Exercise objective: If a line in the entries below holds the string "textsf", copy it.

Data records:
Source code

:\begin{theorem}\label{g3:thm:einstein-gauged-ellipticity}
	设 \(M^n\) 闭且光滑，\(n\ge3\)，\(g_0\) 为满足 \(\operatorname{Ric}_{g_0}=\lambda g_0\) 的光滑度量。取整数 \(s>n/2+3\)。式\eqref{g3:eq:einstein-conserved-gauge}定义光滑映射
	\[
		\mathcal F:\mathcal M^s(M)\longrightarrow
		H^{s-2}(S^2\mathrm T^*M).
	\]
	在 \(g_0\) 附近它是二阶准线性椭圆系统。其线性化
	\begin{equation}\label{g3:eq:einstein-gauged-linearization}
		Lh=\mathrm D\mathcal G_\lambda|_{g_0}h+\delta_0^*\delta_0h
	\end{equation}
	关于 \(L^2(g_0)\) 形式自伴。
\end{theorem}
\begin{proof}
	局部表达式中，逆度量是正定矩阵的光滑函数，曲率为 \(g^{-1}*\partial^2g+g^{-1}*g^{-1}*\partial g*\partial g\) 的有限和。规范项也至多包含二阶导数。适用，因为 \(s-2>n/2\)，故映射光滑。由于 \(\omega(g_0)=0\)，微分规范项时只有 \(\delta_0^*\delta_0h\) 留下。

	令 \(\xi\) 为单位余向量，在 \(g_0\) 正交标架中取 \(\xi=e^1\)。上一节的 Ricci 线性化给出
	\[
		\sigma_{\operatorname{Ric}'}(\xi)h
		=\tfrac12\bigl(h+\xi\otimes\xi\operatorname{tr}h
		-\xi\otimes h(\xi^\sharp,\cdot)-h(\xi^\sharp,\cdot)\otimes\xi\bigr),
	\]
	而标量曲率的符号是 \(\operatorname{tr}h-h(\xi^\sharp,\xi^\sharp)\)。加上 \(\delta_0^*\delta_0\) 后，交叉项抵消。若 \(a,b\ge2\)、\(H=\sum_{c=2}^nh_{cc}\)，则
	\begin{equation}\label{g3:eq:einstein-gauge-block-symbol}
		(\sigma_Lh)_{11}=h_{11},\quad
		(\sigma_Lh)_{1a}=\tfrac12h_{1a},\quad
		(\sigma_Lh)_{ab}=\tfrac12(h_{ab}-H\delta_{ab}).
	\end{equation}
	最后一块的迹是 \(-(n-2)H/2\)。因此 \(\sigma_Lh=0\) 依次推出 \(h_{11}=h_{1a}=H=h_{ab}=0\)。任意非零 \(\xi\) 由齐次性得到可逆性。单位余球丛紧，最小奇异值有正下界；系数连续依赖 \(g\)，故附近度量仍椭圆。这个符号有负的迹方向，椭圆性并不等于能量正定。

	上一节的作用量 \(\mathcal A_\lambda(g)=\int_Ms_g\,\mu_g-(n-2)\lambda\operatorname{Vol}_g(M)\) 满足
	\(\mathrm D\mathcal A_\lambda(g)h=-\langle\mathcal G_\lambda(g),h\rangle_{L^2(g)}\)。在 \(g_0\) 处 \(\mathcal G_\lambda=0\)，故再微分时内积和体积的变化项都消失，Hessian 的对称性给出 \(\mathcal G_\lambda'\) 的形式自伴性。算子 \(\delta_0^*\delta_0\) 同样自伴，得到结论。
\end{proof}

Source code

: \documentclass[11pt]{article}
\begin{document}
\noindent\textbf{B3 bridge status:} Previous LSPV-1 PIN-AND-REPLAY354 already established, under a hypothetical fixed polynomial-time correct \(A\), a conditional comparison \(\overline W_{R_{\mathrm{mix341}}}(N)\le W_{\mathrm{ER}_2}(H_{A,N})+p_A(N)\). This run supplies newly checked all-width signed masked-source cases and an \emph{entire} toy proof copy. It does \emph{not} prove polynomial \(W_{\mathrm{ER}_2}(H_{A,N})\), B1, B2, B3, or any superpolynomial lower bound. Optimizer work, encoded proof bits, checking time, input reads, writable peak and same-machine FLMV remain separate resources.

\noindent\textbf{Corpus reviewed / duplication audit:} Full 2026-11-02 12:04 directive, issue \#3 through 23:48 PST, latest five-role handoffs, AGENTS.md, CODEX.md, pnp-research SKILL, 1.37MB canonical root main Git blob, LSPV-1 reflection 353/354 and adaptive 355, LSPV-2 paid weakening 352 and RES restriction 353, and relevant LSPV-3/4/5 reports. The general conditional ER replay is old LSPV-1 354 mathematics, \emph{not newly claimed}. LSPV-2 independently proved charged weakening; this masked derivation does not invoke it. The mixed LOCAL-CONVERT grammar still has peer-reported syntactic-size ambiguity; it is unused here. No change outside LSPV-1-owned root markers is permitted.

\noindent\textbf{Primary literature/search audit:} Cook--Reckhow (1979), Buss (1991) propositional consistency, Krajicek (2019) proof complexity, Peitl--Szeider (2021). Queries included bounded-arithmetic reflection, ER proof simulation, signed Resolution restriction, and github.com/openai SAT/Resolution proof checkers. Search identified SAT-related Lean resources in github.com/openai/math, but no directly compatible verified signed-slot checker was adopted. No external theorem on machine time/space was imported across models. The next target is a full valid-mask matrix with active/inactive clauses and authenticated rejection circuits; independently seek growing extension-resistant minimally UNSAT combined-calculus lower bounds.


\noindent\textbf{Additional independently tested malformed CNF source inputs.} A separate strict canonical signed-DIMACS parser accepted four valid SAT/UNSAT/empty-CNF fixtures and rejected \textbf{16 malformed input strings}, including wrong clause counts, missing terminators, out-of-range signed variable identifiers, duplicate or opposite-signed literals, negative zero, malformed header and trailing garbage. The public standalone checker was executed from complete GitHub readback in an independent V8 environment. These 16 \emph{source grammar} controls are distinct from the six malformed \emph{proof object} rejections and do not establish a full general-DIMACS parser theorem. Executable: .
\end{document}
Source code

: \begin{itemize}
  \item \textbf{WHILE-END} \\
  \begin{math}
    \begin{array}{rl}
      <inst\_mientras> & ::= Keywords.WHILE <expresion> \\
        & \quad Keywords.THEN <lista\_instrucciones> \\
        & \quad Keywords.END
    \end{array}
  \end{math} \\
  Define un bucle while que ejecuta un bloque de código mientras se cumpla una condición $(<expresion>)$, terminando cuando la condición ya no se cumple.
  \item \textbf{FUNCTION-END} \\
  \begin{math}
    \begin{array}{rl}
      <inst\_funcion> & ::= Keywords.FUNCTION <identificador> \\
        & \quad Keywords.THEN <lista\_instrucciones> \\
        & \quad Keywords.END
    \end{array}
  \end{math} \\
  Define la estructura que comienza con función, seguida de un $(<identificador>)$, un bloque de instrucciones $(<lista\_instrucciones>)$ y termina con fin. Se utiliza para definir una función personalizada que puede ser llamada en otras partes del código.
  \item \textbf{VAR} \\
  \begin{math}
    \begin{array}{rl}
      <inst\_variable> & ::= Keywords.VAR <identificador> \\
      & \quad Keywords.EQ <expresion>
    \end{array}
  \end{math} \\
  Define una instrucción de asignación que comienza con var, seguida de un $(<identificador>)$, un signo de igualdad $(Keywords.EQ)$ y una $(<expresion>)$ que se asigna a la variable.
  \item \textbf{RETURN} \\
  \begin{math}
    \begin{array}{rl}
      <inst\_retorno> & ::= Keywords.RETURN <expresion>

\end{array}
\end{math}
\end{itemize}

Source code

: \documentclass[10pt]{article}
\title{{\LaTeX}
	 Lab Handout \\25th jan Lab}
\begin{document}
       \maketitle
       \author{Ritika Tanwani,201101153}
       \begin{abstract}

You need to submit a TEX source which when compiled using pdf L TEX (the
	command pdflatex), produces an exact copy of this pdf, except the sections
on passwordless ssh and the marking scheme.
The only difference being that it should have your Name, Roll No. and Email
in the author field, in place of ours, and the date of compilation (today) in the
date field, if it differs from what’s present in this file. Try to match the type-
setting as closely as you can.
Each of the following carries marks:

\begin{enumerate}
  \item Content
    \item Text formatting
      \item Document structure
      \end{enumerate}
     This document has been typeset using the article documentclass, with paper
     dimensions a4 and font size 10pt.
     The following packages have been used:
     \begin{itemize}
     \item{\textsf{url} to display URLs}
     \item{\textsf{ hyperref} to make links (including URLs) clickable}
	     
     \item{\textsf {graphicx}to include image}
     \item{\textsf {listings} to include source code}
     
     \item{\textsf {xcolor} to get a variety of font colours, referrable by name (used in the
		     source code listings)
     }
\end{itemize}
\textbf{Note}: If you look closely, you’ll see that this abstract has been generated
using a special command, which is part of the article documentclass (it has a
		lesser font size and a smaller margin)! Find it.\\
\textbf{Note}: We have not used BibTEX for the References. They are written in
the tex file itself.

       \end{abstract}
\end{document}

Answer box:
     \item{\textsf{url} to display URLs}
     \item{\textsf{ hyperref} to make links (including URLs) clickable}
     \item{\textsf {graphicx}to include image}
     \item{\textsf {listings} to include source code}
     \item{\textsf {xcolor} to get a variety of font colours, referrable by name (used in the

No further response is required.